Had he not just said Flanders?

"Where else? —what about you?" Thomas asked, more to be polite than because he was interested in trading war stories. If they talked for too long Ellis would soon learn that there wasn't all that much to be impressed with.

Despite how many years it had been, thinking about the war still made him nervous, and nervous was the last way he wanted Ellis to see him... or maybe second to last, behind crying. Of course, if either of those things happened he could content himself with the knowledge that they were never going to see each other again, because why on earth would the other man bother?

"Never served," said Ellis. "Stayed on in the Royal Household, instead."

"Didn't pass the physical?" Thomas quipped, though he doubted with some distaste that had much to do with it.

"Was never called up in the first place—think it was due to the job, but I can't be sure."

He suddenly appealed to Thomas less.

It was stupid, in a way—he wasn't patriotic; he'd never believed in the war in the first place, and he took the first chance out he had, himself. A chance he'd made on his own because he didn't have the nerve to wait longer when he could've ended up dead at the pull of a trigger or light to a fuse without any say in the matter. If he were to be fair, he'd respect him for weaseling his way out of it.

But him never having been at all...

"Sounds like you've had consistency at least," he muttered.

"That's about all I can say for it," said Ellis.

Thomas supposed this was not the first time he'd had this sort of conversation, and he lamely changed the subject with, "So where've you traveled with the Royal Household, then, if you stayed during the war," and Ellis took him up on it.

What stories he had to tell—and clearly he enjoyed telling them. Thomas had never thought of service as involving far off places and things, at least not to the extent which seemed perfectly normal for Ellis... then, as a valet he may have seen things differently, and Thomas hadn't been that for years.
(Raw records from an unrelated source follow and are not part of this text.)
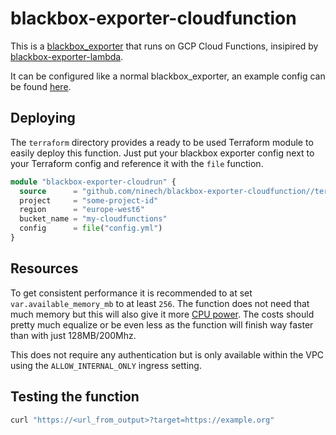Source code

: # blackbox-exporter-cloudfunction

This is a [blackbox_exporter](https://github.com/prometheus/blackbox_exporter) that runs on GCP Cloud Functions, insipired by [blackbox-exporter-lambda](https://github.com/discordianfish/blackbox-exporter-lambda).

It can be configured like a normal blackbox_exporter, an example config can be found [here](https://github.com/prometheus/blackbox_exporter/blob/v0.17.0/example.yml).

## Deploying

The `terraform` directory provides a ready to be used Terraform module to easily deploy this function. Just put your blackbox exporter config next to your Terraform config and reference it with the `file` function.

```terraform
module "blackbox-exporter-cloudrun" {
  source      = "github.com/ninech/blackbox-exporter-cloudfunction//terraform?ref=v0.1.2"
  project     = "some-project-id"
  region      = "europe-west6"
  bucket_name = "my-cloudfunctions"
  config      = file("config.yml")
}
```

## Resources

To get consistent performance it is recommended to at set `var.available_memory_mb` to at least `256`. The function does not need that much memory but this will also give it more [CPU power](https://cloud.google.com/functions/pricing#compute_time). The costs should pretty much equalize or be even less as the function will finish way faster than with just 128MB/200Mhz.

This does not require any authentication but is only available within the VPC using the `ALLOW_INTERNAL_ONLY` ingress setting.

## Testing the function

```bash
curl "https://<url_from_output>?target=https://example.org"
```
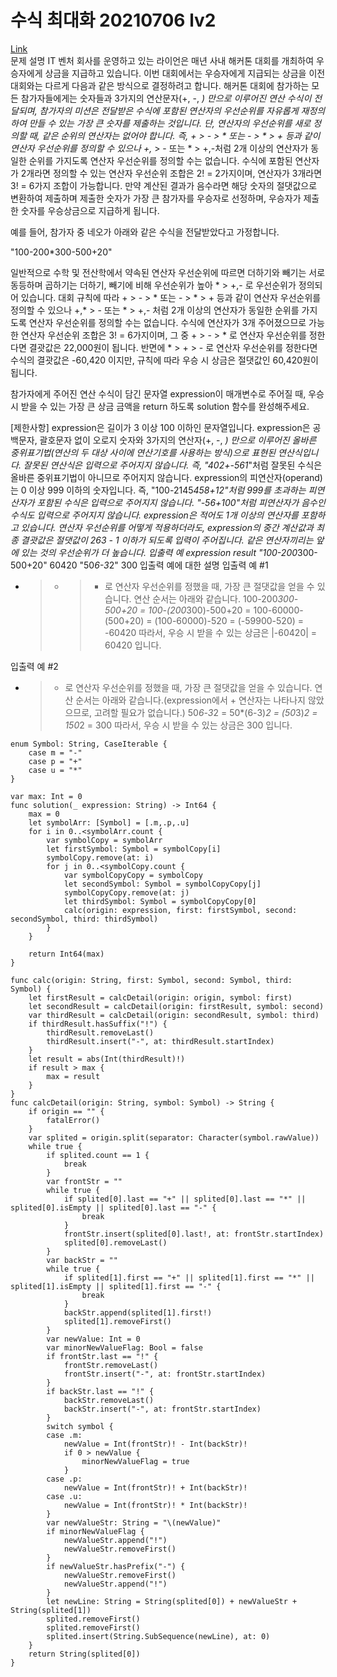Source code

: # 수식 최대화 20210706 lv2
[Link](https://programmers.co.kr/learn/courses/30/lessons/67257)  
문제 설명
IT 벤처 회사를 운영하고 있는 라이언은 매년 사내 해커톤 대회를 개최하여 우승자에게 상금을 지급하고 있습니다.
이번 대회에서는 우승자에게 지급되는 상금을 이전 대회와는 다르게 다음과 같은 방식으로 결정하려고 합니다.
해커톤 대회에 참가하는 모든 참가자들에게는 숫자들과 3가지의 연산문자(+, -, *) 만으로 이루어진 연산 수식이 전달되며, 참가자의 미션은 전달받은 수식에 포함된 연산자의 우선순위를 자유롭게 재정의하여 만들 수 있는 가장 큰 숫자를 제출하는 것입니다.
단, 연산자의 우선순위를 새로 정의할 때, 같은 순위의 연산자는 없어야 합니다. 즉, + > - > * 또는 - > * > + 등과 같이 연산자 우선순위를 정의할 수 있으나 +,* > - 또는 * > +,-처럼 2개 이상의 연산자가 동일한 순위를 가지도록 연산자 우선순위를 정의할 수는 없습니다. 수식에 포함된 연산자가 2개라면 정의할 수 있는 연산자 우선순위 조합은 2! = 2가지이며, 연산자가 3개라면 3! = 6가지 조합이 가능합니다.
만약 계산된 결과가 음수라면 해당 숫자의 절댓값으로 변환하여 제출하며 제출한 숫자가 가장 큰 참가자를 우승자로 선정하며, 우승자가 제출한 숫자를 우승상금으로 지급하게 됩니다.

예를 들어, 참가자 중 네오가 아래와 같은 수식을 전달받았다고 가정합니다.

"100-200*300-500+20"

일반적으로 수학 및 전산학에서 약속된 연산자 우선순위에 따르면 더하기와 빼기는 서로 동등하며 곱하기는 더하기, 빼기에 비해 우선순위가 높아 * > +,- 로 우선순위가 정의되어 있습니다.
대회 규칙에 따라 + > - > * 또는 - > * > + 등과 같이 연산자 우선순위를 정의할 수 있으나 +,* > - 또는 * > +,- 처럼 2개 이상의 연산자가 동일한 순위를 가지도록 연산자 우선순위를 정의할 수는 없습니다.
수식에 연산자가 3개 주어졌으므로 가능한 연산자 우선순위 조합은 3! = 6가지이며, 그 중 + > - > * 로 연산자 우선순위를 정한다면 결괏값은 22,000원이 됩니다.
반면에 * > + > - 로 연산자 우선순위를 정한다면 수식의 결괏값은 -60,420 이지만, 규칙에 따라 우승 시 상금은 절댓값인 60,420원이 됩니다.

참가자에게 주어진 연산 수식이 담긴 문자열 expression이 매개변수로 주어질 때, 우승 시 받을 수 있는 가장 큰 상금 금액을 return 하도록 solution 함수를 완성해주세요.

[제한사항]
expression은 길이가 3 이상 100 이하인 문자열입니다.
expression은 공백문자, 괄호문자 없이 오로지 숫자와 3가지의 연산자(+, -, *) 만으로 이루어진 올바른 중위표기법(연산의 두 대상 사이에 연산기호를 사용하는 방식)으로 표현된 연산식입니다. 잘못된 연산식은 입력으로 주어지지 않습니다.
즉, "402+-561*"처럼 잘못된 수식은 올바른 중위표기법이 아니므로 주어지지 않습니다.
expression의 피연산자(operand)는 0 이상 999 이하의 숫자입니다.
즉, "100-2145*458+12"처럼 999를 초과하는 피연산자가 포함된 수식은 입력으로 주어지지 않습니다.
"-56+100"처럼 피연산자가 음수인 수식도 입력으로 주어지지 않습니다.
expression은 적어도 1개 이상의 연산자를 포함하고 있습니다.
연산자 우선순위를 어떻게 적용하더라도, expression의 중간 계산값과 최종 결괏값은 절댓값이 263 - 1 이하가 되도록 입력이 주어집니다.
같은 연산자끼리는 앞에 있는 것의 우선순위가 더 높습니다.
입출력 예
expression    result
"100-200*300-500+20"    60420
"50*6-3*2"    300
입출력 예에 대한 설명
입출력 예 #1
* > + > - 로 연산자 우선순위를 정했을 때, 가장 큰 절댓값을 얻을 수 있습니다.
연산 순서는 아래와 같습니다.
100-200*300-500+20
= 100-(200*300)-500+20
= 100-60000-(500+20)
= (100-60000)-520
= (-59900-520)
= -60420
따라서, 우승 시 받을 수 있는 상금은 |-60420| = 60420 입니다.

입출력 예 #2
- > * 로 연산자 우선순위를 정했을 때, 가장 큰 절댓값을 얻을 수 있습니다.
연산 순서는 아래와 같습니다.(expression에서 + 연산자는 나타나지 않았으므로, 고려할 필요가 없습니다.)
50*6-3*2
= 50*(6-3)*2
= (50*3)*2
= 150*2
= 300
따라서, 우승 시 받을 수 있는 상금은 300 입니다.


```
enum Symbol: String, CaseIterable {
    case m = "-"
    case p = "+"
    case u = "*"
}

var max: Int = 0
func solution(_ expression: String) -> Int64 {
    max = 0
    let symbolArr: [Symbol] = [.m,.p,.u]
    for i in 0..<symbolArr.count {
        var symbolCopy = symbolArr
        let firstSymbol: Symbol = symbolCopy[i]
        symbolCopy.remove(at: i)
        for j in 0..<symbolCopy.count {
            var symbolCopyCopy = symbolCopy
            let secondSymbol: Symbol = symbolCopyCopy[j]
            symbolCopyCopy.remove(at: j)
            let thirdSymbol: Symbol = symbolCopyCopy[0]
            calc(origin: expression, first: firstSymbol, second: secondSymbol, third: thirdSymbol)
        }
    }
    
    return Int64(max)
}

func calc(origin: String, first: Symbol, second: Symbol, third: Symbol) {
    let firstResult = calcDetail(origin: origin, symbol: first)
    let secondResult = calcDetail(origin: firstResult, symbol: second)
    var thirdResult = calcDetail(origin: secondResult, symbol: third)
    if thirdResult.hasSuffix("!") {
        thirdResult.removeLast()
        thirdResult.insert("-", at: thirdResult.startIndex)
    }
    let result = abs(Int(thirdResult)!)
    if result > max {
        max = result
    }
}
func calcDetail(origin: String, symbol: Symbol) -> String {
    if origin == "" {
        fatalError()
    }
    var splited = origin.split(separator: Character(symbol.rawValue))
    while true {
        if splited.count == 1 {
            break
        }
        var frontStr = ""
        while true {
            if splited[0].last == "+" || splited[0].last == "*" || splited[0].isEmpty || splited[0].last == "-" {
                break
            }
            frontStr.insert(splited[0].last!, at: frontStr.startIndex)
            splited[0].removeLast()
        }
        var backStr = ""
        while true {
            if splited[1].first == "+" || splited[1].first == "*" || splited[1].isEmpty || splited[1].first == "-" {
                break
            }
            backStr.append(splited[1].first!)
            splited[1].removeFirst()
        }
        var newValue: Int = 0
        var minorNewValueFlag: Bool = false
        if frontStr.last == "!" {
            frontStr.removeLast()
            frontStr.insert("-", at: frontStr.startIndex)
        }
        if backStr.last == "!" {
            backStr.removeLast()
            backStr.insert("-", at: frontStr.startIndex)
        }
        switch symbol {
        case .m:
            newValue = Int(frontStr)! - Int(backStr)!
            if 0 > newValue {
                minorNewValueFlag = true
            }
        case .p:
            newValue = Int(frontStr)! + Int(backStr)!
        case .u:
            newValue = Int(frontStr)! * Int(backStr)!
        }
        var newValueStr: String = "\(newValue)"
        if minorNewValueFlag {
            newValueStr.append("!")
            newValueStr.removeFirst()
        }
        if newValueStr.hasPrefix("-") {
            newValueStr.removeFirst()
            newValueStr.append("!")
        }
        let newLine: String = String(splited[0]) + newValueStr + String(splited[1])
        splited.removeFirst()
        splited.removeFirst()
        splited.insert(String.SubSequence(newLine), at: 0)
    }
    return String(splited[0])
}
```
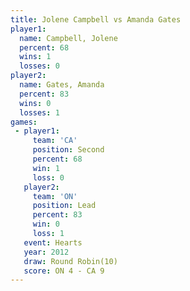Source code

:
 ```yaml
---
title: Jolene Campbell vs Amanda Gates
player1:                
  name: Campbell, Jolene
  percent: 68           
  wins: 1               
  losses: 0             
player2:                
  name: Gates, Amanda   
  percent: 83           
  wins: 0               
  losses: 1             
games:
 - player1:          
     team: 'CA'      
     position: Second
     percent: 68     
     win: 1          
     loss: 0         
   player2:        
     team: 'ON'    
     position: Lead
     percent: 83   
     win: 0        
     loss: 1       
   event: Hearts        
   year: 2012           
   draw: Round Robin(10)
   score: ON 4 - CA 9   
---
```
He'd wanted that for himself, once.

Butlers didn't get around much.

Talking with him was easy as anything—maybe too easy, if his instincts were wrong, but would he even ever find out?

Their evening came to a natural end when Thomas wrapped up the repair.
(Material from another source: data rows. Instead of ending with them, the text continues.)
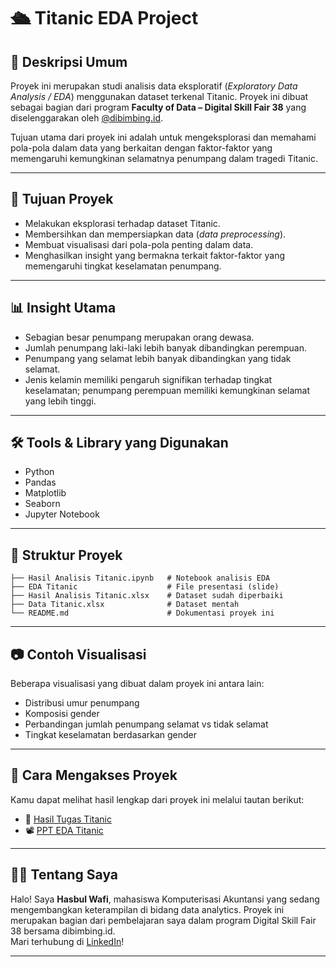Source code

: # 🛳️ Titanic EDA Project

## 📌 Deskripsi Umum  
Proyek ini merupakan studi analisis data eksploratif (*Exploratory Data Analysis / EDA*) menggunakan dataset terkenal Titanic. Proyek ini dibuat sebagai bagian dari program **Faculty of Data – Digital Skill Fair 38** yang diselenggarakan oleh [@dibimbing.id](https://dibimbing.id).  

Tujuan utama dari proyek ini adalah untuk mengeksplorasi dan memahami pola-pola dalam data yang berkaitan dengan faktor-faktor yang memengaruhi kemungkinan selamatnya penumpang dalam tragedi Titanic.

---

## 🎯 Tujuan Proyek  
- Melakukan eksplorasi terhadap dataset Titanic.  
- Membersihkan dan mempersiapkan data (*data preprocessing*).  
- Membuat visualisasi dari pola-pola penting dalam data.  
- Menghasilkan insight yang bermakna terkait faktor-faktor yang memengaruhi tingkat keselamatan penumpang.  

---

## 📊 Insight Utama  
- Sebagian besar penumpang merupakan orang dewasa.  
- Jumlah penumpang laki-laki lebih banyak dibandingkan perempuan.  
- Penumpang yang selamat lebih banyak dibandingkan yang tidak selamat. 
- Jenis kelamin memiliki pengaruh signifikan terhadap tingkat keselamatan; penumpang perempuan memiliki kemungkinan selamat yang lebih tinggi.  


---

## 🛠️ Tools & Library yang Digunakan  
- Python  
- Pandas  
- Matplotlib  
- Seaborn  
- Jupyter Notebook  

---

## 📁 Struktur Proyek  
```
├── Hasil Analisis Titanic.ipynb   # Notebook analisis EDA
├── EDA Titanic                    # File presentasi (slide)
├── Hasil Analisis Titanic.xlsx    # Dataset sudah diperbaiki
├── Data Titanic.xlsx              # Dataset mentah
└── README.md                      # Dokumentasi proyek ini
```

---

## 📷 Contoh Visualisasi  
Beberapa visualisasi yang dibuat dalam proyek ini antara lain:  
- Distribusi umur penumpang  
- Komposisi gender  
- Perbandingan jumlah penumpang selamat vs tidak selamat  
- Tingkat keselamatan berdasarkan gender  


---

## 📄 Cara Mengakses Proyek  
Kamu dapat melihat hasil lengkap dari proyek ini melalui tautan berikut:  
- 📘 [Hasil Tugas Titanic](https://github.com/Sebul1306/EDA-Titanic/blob/main/Hasil%20Tugas%20Titanic.ipynb) 
- 📽️ [PPT EDA Titanic](https://github.com/Sebul1306/EDA-Titanic/blob/main/EDA%20Titanic.pdf)  

---

## 🙋‍♂️ Tentang Saya  
Halo! Saya **Hasbul Wafi**, mahasiswa Komputerisasi Akuntansi yang sedang mengembangkan keterampilan di bidang data analytics. Proyek ini merupakan bagian dari pembelajaran saya dalam program Digital Skill Fair 38 bersama dibimbing.id.  
Mari terhubung di [LinkedIn](https://www.linkedin.com/in/hasbulwafi/)!

---

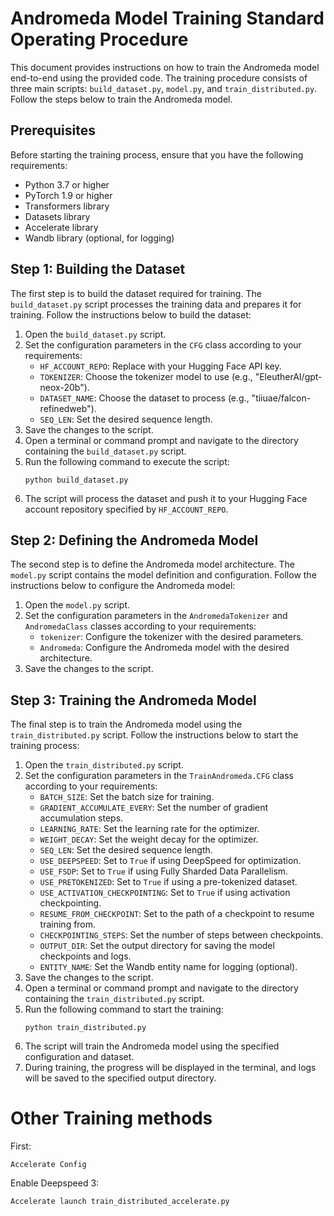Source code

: # Andromeda Model Training Standard Operating Procedure

This document provides instructions on how to train the Andromeda model end-to-end using the provided code. The training procedure consists of three main scripts: `build_dataset.py`, `model.py`, and `train_distributed.py`. Follow the steps below to train the Andromeda model.

## Prerequisites

Before starting the training process, ensure that you have the following requirements:

- Python 3.7 or higher
- PyTorch 1.9 or higher
- Transformers library
- Datasets library
- Accelerate library
- Wandb library (optional, for logging)

## Step 1: Building the Dataset

The first step is to build the dataset required for training. The `build_dataset.py` script processes the training data and prepares it for training. Follow the instructions below to build the dataset:

1. Open the `build_dataset.py` script.
2. Set the configuration parameters in the `CFG` class according to your requirements:
   - `HF_ACCOUNT_REPO`: Replace with your Hugging Face API key.
   - `TOKENIZER`: Choose the tokenizer model to use (e.g., "EleutherAI/gpt-neox-20b").
   - `DATASET_NAME`: Choose the dataset to process (e.g., "tiiuae/falcon-refinedweb").
   - `SEQ_LEN`: Set the desired sequence length.
3. Save the changes to the script.
4. Open a terminal or command prompt and navigate to the directory containing the `build_dataset.py` script.
5. Run the following command to execute the script:
   ```
   python build_dataset.py
   ```
6. The script will process the dataset and push it to your Hugging Face account repository specified by `HF_ACCOUNT_REPO`.

## Step 2: Defining the Andromeda Model

The second step is to define the Andromeda model architecture. The `model.py` script contains the model definition and configuration. Follow the instructions below to configure the Andromeda model:

1. Open the `model.py` script.
2. Set the configuration parameters in the `AndromedaTokenizer` and `AndromedaClass` classes according to your requirements:
   - `tokenizer`: Configure the tokenizer with the desired parameters.
   - `Andromeda`: Configure the Andromeda model with the desired architecture.
3. Save the changes to the script.

## Step 3: Training the Andromeda Model

The final step is to train the Andromeda model using the `train_distributed.py` script. Follow the instructions below to start the training process:

1. Open the `train_distributed.py` script.
2. Set the configuration parameters in the `TrainAndromeda.CFG` class according to your requirements:
   - `BATCH_SIZE`: Set the batch size for training.
   - `GRADIENT_ACCUMULATE_EVERY`: Set the number of gradient accumulation steps.
   - `LEARNING_RATE`: Set the learning rate for the optimizer.
   - `WEIGHT_DECAY`: Set the weight decay for the optimizer.
   - `SEQ_LEN`: Set the desired sequence length.
   - `USE_DEEPSPEED`: Set to `True` if using DeepSpeed for optimization.
   - `USE_FSDP`: Set to `True` if using Fully Sharded Data Parallelism.
   - `USE_PRETOKENIZED`: Set to `True` if using a pre-tokenized dataset.
   - `USE_ACTIVATION_CHECKPOINTING`: Set to `True` if using activation checkpointing.
   - `RESUME_FROM_CHECKPOINT`: Set to the path of a checkpoint to resume training from.
   - `CHECKPOINTING_STEPS`: Set the number of steps between checkpoints.
   - `OUTPUT_DIR`: Set the output directory for saving the model checkpoints and logs.
   - `ENTITY_NAME`: Set the Wandb entity name for logging (optional).
3. Save the changes to the script.
4. Open a terminal or command prompt and navigate to the directory containing the `train_distributed.py` script.
5. Run the following command to start the training:
   ```
   python train_distributed.py
   ```
6. The script will train the Andromeda model using the specified configuration and dataset.
7. During training, the progress will be displayed in the terminal, and logs will be saved to the specified output directory.

# Other Training methods

First:

`Accelerate Config`

Enable Deepspeed 3: 

`Accelerate launch train_distributed_accelerate.py`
"Impressive," said Ellis, as they both looked at it, making sure it lined up with their watches and even the clock from Thomas's room for good measure...

And then he was almost sorry it was over, because he didn't want their time alone to end.

Maybe, just maybe, Ellis felt the same way, because as Thomas gathered his things he said, "You'll join me tomorrow, then?"

"Haven't got anything else to do," Thomas returned.

He'd meant it as a joke, but at the uncertain look in Ellis's eyes he added, "Of course I am."

His smile lingered in his mind for the rest of the night and most of the next day, too, and then he got to see more of it than he'd ever imagined he might, even with all of his daydreaming that had come before.

Because Ellis smiled at him as they left Downton, outside the post office, outside the station, getting out of the car, smiled at him as he took Thomas by the hand and brought him into his room, kissed him, made for the bed...

Up close there was just enough moonlight through the window to make out the time, because the clock worked perfectly now, of course... Two minutes to two, and Ellis was looking at him.

"Worried about the hour?"

"One of us ought to be."

Ellis laughed soundlessly, and with such ease that Thomas suspected he'd had plenty of practice.

What happened next happened like in a dream, each step they took expected, foreseen by the ones that came before it. Ellis touched him as if he knew him already, as if he'd been told exactly what to do and was following a script with the lone objective of pleasing him as much as possible.

In the morning, not in his own room, sun shining, he woke up to the comforting tick of the bedside clock, Ellis in his arms.